Each found ways to inspire awareness in their fans: Dylan’s lyrics, Charles’ donations to the deaf, Bridge School, Farm Aid, the list goes on. Lukas is adding to that list and, like his idols, making a stance in a world that’s seeking heroes.
“Ask me later! I’m marching,” Lukas Nelson texted from last October’s March for Elephants and Rhinos in San Francisco. He was filed among a throng of activists protesting ivory poaching before Promise of the Real took the stage in Golden Gate Park the next day for the annual Hardly Strictly Bluegrass Festival.
In the past five years, Lukas Nelson and POTR have played shows benefiting Free the Slaves, the nonprofit aiming to abolish slavery around the world; the AIDS Service Center; and the Animal Welfare Institute. Believing isn’t enough, Lukas says.
“I don’t necessarily stand up for what I believe in,” he said. “I think that’s how wars get started. I stand up for what I see; what I see is wrong…I act according to how I was raised and what my heart tells me.”

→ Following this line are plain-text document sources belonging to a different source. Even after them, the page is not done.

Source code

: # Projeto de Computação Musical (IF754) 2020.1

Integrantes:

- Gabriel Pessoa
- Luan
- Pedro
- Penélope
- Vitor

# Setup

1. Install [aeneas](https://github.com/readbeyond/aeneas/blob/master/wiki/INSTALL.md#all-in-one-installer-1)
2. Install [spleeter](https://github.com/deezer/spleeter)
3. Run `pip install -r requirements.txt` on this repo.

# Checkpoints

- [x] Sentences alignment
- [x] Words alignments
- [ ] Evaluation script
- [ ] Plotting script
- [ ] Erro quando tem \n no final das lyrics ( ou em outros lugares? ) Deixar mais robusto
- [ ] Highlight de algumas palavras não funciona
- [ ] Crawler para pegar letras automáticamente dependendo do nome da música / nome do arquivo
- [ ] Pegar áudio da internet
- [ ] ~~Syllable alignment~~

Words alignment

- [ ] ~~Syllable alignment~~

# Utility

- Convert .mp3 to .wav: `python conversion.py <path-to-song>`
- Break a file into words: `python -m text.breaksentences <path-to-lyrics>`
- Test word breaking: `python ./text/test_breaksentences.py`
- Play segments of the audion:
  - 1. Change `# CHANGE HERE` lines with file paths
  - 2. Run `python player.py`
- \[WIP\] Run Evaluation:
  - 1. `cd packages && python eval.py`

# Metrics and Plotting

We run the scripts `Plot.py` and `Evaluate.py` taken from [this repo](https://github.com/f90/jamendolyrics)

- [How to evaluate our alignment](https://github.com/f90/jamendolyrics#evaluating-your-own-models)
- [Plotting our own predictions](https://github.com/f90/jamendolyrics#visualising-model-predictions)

Last October, Lukas and POTR also performed in Mountain View, California at the annual Bridge School Benefit concert, which has raised money and awareness since 1986 for physically impaired children who need advanced communication assistance. Organized by Neil Young, the 2014 concert featured Young, POTR, Pearl Jam and Florence and the Machine, among others. Lukas sat in with Eddie Vedder for an acoustic version of Pearl Jam’s “Just Breathe.”
That same month the Matthew Silverman Memorial Foundation, a suicide-awareness nonprofit, recognized Lukas as a 2014 Matt’s Hero Award recipient. During the benefit show in Santa Monica, he performed four acoustic songs and dedicated the last one to his late brother Billy, a victim of a 1991 suicide.
“His performance was extraordinary. There wasn’t a dry eye in the house,” said Ron Silverman, who founded the Matthew Silverman Memorial Foundation two years ago in memory of his son who committed suicide in 2006. “[Lukas] has a big heart and a passion for giving back.”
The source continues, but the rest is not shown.